Chat Completions
Generate conversational responses using the OpenAI chat completions API
Create chat completion
Creates a chat completion response with OpenAI compatibility. Supports streaming, tool calling, and structured output.
API key
In: header
Model ID to use for completion
List of messages in the conversation
Maximum number of tokens to generate
1 <= value
Sampling temperature
0 <= value <= 2
Nucleus sampling parameter
0 <= value <= 1
Whether to stream back partial progress
List of tools available to the model
Controls which tools are called
Format for the response
Response Body
curl -X POST "http://localhost:4141/chat/completions" \ -H "Content-Type: application/json" \ -d '{ "model": "gpt-4", "messages": [ { "role": "user", "content": "Hello, how are you?" } ], "max_tokens": 100 }'
{
"id": "string",
"object": "chat.completion",
"created": 0,
"model": "string",
"choices": [
{
"index": 0,
"message": {
"role": "system",
"content": "string",
"name": "string",
"tool_calls": [
{
"id": "string",
"type": "function",
"function": {
"name": "string",
"arguments": "string"
}
}
],
"tool_call_id": "string"
},
"finish_reason": "stop"
}
],
"usage": {
"prompt_tokens": 0,
"completion_tokens": 0,
"total_tokens": 0
}
}
{
"error": {
"message": "Invalid request parameter",
"type": "invalid_request_error",
"param": "model"
}
}
{
"error": {
"message": "Invalid authentication credentials",
"type": "authentication_error"
}
}
{
"error": {
"message": "Rate limit exceeded",
"type": "rate_limit_error"
}
}
{
"error": {
"message": "Internal server error",
"type": "internal_error"
}
}
Overview
The Chat Completions API enables you to build conversational experiences using GPT models. Send a list of messages and receive an AI-generated response.
Basic Usage
from openai import OpenAI
client = OpenAI(
base_url="https://ai.megallm.io/v1",
api_key="your-api-key"
)
response = client.chat.completions.create(
model="gpt-4",
messages=[
{"role": "system", "content": "You are a helpful assistant."},
{"role": "user", "content": "What's the weather like?"}
],
temperature=0.7,
max_tokens=150
)
print(response.choices[0].message.content)

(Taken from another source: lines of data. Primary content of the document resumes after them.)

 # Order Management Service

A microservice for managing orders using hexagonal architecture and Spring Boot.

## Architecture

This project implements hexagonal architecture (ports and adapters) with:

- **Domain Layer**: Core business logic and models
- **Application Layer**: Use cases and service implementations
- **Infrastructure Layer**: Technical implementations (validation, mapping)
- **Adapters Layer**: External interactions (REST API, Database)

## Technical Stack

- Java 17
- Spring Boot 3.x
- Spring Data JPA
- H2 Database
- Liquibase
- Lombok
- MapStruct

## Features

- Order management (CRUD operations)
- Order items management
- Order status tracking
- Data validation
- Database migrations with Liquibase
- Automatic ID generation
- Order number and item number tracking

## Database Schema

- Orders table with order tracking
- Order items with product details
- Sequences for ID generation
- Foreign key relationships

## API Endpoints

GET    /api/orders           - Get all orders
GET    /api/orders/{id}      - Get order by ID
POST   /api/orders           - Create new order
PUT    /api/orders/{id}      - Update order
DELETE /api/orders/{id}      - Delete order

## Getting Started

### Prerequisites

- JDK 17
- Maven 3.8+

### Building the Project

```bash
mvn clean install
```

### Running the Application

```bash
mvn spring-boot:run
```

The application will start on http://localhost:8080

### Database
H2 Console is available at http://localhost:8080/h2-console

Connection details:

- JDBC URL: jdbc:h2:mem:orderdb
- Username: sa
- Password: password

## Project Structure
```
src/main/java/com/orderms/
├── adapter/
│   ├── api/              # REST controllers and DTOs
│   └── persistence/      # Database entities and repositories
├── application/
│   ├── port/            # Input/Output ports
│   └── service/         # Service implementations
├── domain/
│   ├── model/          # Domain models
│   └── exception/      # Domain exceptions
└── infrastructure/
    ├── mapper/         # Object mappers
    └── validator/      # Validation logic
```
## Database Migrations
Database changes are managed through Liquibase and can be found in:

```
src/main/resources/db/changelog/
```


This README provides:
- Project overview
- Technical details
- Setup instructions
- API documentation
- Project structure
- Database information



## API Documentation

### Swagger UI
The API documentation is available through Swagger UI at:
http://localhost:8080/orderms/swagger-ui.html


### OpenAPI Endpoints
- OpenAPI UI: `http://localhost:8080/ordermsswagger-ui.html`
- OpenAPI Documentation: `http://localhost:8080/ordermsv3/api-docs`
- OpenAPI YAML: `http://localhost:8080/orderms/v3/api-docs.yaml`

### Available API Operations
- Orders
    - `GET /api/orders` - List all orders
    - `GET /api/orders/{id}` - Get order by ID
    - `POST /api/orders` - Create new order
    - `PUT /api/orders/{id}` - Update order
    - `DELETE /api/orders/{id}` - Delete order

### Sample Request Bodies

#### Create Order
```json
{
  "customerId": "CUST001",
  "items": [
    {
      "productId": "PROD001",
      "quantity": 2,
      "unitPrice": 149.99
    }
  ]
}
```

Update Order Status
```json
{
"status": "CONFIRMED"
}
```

import OpenAI from 'openai';
const openai = new OpenAI({
baseURL: 'https://ai.megallm.io/v1',
apiKey: process.env.MEGALLM_API_KEY,
});
const response = await openai.chat.completions.create({
model: 'gpt-4',
messages: [
{ role: 'system', content: 'You are a helpful assistant.' },
{ role: 'user', content: "What's the weather like?" }
],
temperature: 0.7,
max_tokens: 150
});
console.log(response.choices[0].message.content);
curl https://ai.megallm.io/v1/chat/completions \
-H "Authorization: Bearer $MEGALLM_API_KEY" \
-H "Content-Type: application/json" \
-d '{
"model": "gpt-4",
"messages": [
{"role": "system", "content": "You are a helpful assistant."},
{"role": "user", "content": "What'\''s the weather like?"}
],
"temperature": 0.7,
"max_tokens": 150
}'
package main
import (
"context"
openai "github.com/sashabaranov/go-openai"
)
func main() {
config := openai.DefaultConfig("your-api-key")
config.BaseURL = "https://ai.megallm.io/v1"
client := openai.NewClientWithConfig(config)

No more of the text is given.